I usually set up things myself, by treating it as a regular build, just with additionally setting -DCMAKE_C_COMPILER= and -DCMAKE_CXX_COMPILER= to the local build I want to use to build stage2. Before building stage2, you just have to make sure the stage1 compiler build is up-to-date with the changes you want.

@MaskRay I guess some additional options need to be set for the build? It would be great if you could provide additional details, ideally with the full traceback as well.

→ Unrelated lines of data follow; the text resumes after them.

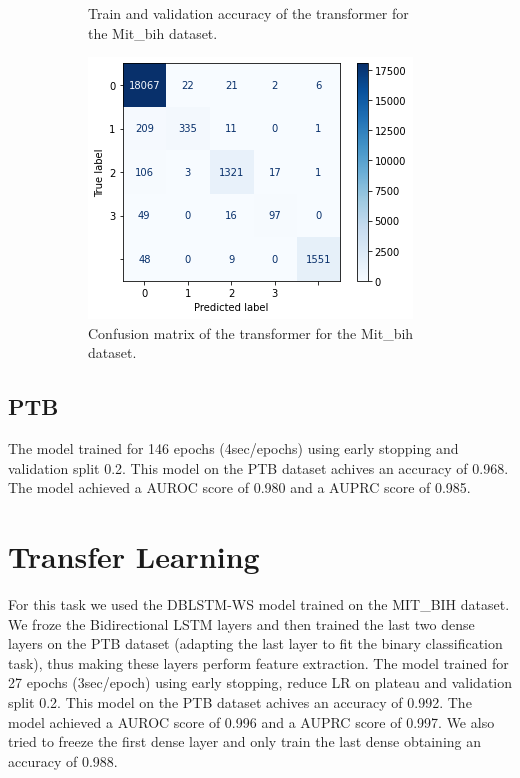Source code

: \documentclass[11pt]{scrartcl}
\begin{document}
\begin{figure}[H]
\begin{subfigure}{.30\textwidth}
		\caption{Train and validation accuracy of the transformer for the Mit\_bih dataset.}
	\end{subfigure}
	\begin{subfigure}{.30\textwidth}
		\centering
		\includegraphics[width=.95\linewidth]{../models_performance_graphs/mit/transformer_mit_confusion.png}  
		\caption{Confusion matrix of the transformer for the Mit\_bih dataset.}
	\end{subfigure}
	\label{FIGURE LABEL 1}
	\caption{}
\end{figure}

\subsection{PTB}
The model trained for 146 epochs (4sec/epochs) using early stopping and validation split 0.2.
This model on the PTB dataset achives an accuracy of 0.968. The model achieved a AUROC score of 0.980 and a AUPRC score of 0.985.

\section{Transfer Learning}
For this task we used the DBLSTM-WS model trained on the MIT\_BIH dataset. We froze the Bidirectional LSTM layers and then trained the last two dense layers on the PTB dataset (adapting the last layer to fit the binary classification task), thus making these layers perform feature extraction. The model trained for 27 epochs (3sec/epoch) using early stopping, reduce LR on plateau and validation split 0.2.
This model on the PTB dataset achives an accuracy of 0.992. The model achieved a AUROC score of 0.996 and a AUPRC score of 0.997. We also tried to freeze the first dense layer and only train the last dense obtaining an accuracy of 0.988.
\end{document}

nikic added a comment.Jul 25 2020, 1:28 AM

I usually set up things myself, by treating it as a regular build, just with additionally setting -DCMAKE_C_COMPILER= and -DCMAKE_CXX_COMPILER= to the local build I want to use to build stage2. Before building stage2, you just have to make sure the stage1 compiler build is up-to-date with the changes you want.

Thanks, that is indeed much simpler to work with.

After some tinkering with different configs, I now managed to reproduce this by compiling with -fexperimental-new-pass-manager.

clang++: /home/nikic/llvm-project/llvm/include/llvm/Support/GenericDomTree.h:641: void llvm::DominatorTreeBase<NodeT, IsPostDom>::eraseNode(NodeT*) [with NodeT = llvm::BasicBlock; bool IsPostDom = false]: Assertion `Node->isLeaf() && "Node is not a leaf node."' failed.
...
 #9 0x000055e32f884bab llvm::DomTreeUpdater::eraseDelBBNode(llvm::BasicBlock*) (/home/nikic/llvm-project/build/bin/clang+++0x528bbab)
#10 0x000055e32f884d15 llvm::DomTreeUpdater::forceFlushDeletedBB() (/home/nikic/llvm-project/build/bin/clang+++0x528bd15)
#11 0x000055e32f885ebc llvm::DomTreeUpdater::dropOutOfDateUpdates() (/home/nikic/llvm-project/build/bin/clang+++0x528cebc)
#12 0x000055e32d566aa1 llvm::runIPSCCP(llvm::Module&, llvm::DataLayout const&, std::function<llvm::TargetLibraryInfo const& (llvm::Function&)>, llvm::function_ref<llvm::AnalysisResultsForFn (llvm::Function&)>) (/home/nikic/llvm-project/build/bin/clang+++0x2f6daa1)
#13 0x000055e32d0ad35c llvm::IPSCCPPass::run(llvm::Module&, llvm::AnalysisManager<llvm::Module>&) (/home/nikic/llvm-project/build/bin/clang+++0x2ab435c)
nikic added a comment.Jul 25 2020, 2:21 AM
  • How do I get the pre-ipsccp IR under NewPM -- without getting a full print-after-all dump? There is no opt-bisect and I didn't find anything else. Is inserting manual M.dump() calls really the state of the art here?
  • How do I reduce test cases under NewPM? After wrangling with it for a while, I finally understood that bugpoint just doesn't understand NewPM at all. So I tried llvm-reduce. After learning how to make that work -- which seems way more complicated than bugpoint -- it just managed to break the module after a couple iterations :(

Per a recent mailing list thread, people have been using NewPM in production for years -- how do you debug issues under it?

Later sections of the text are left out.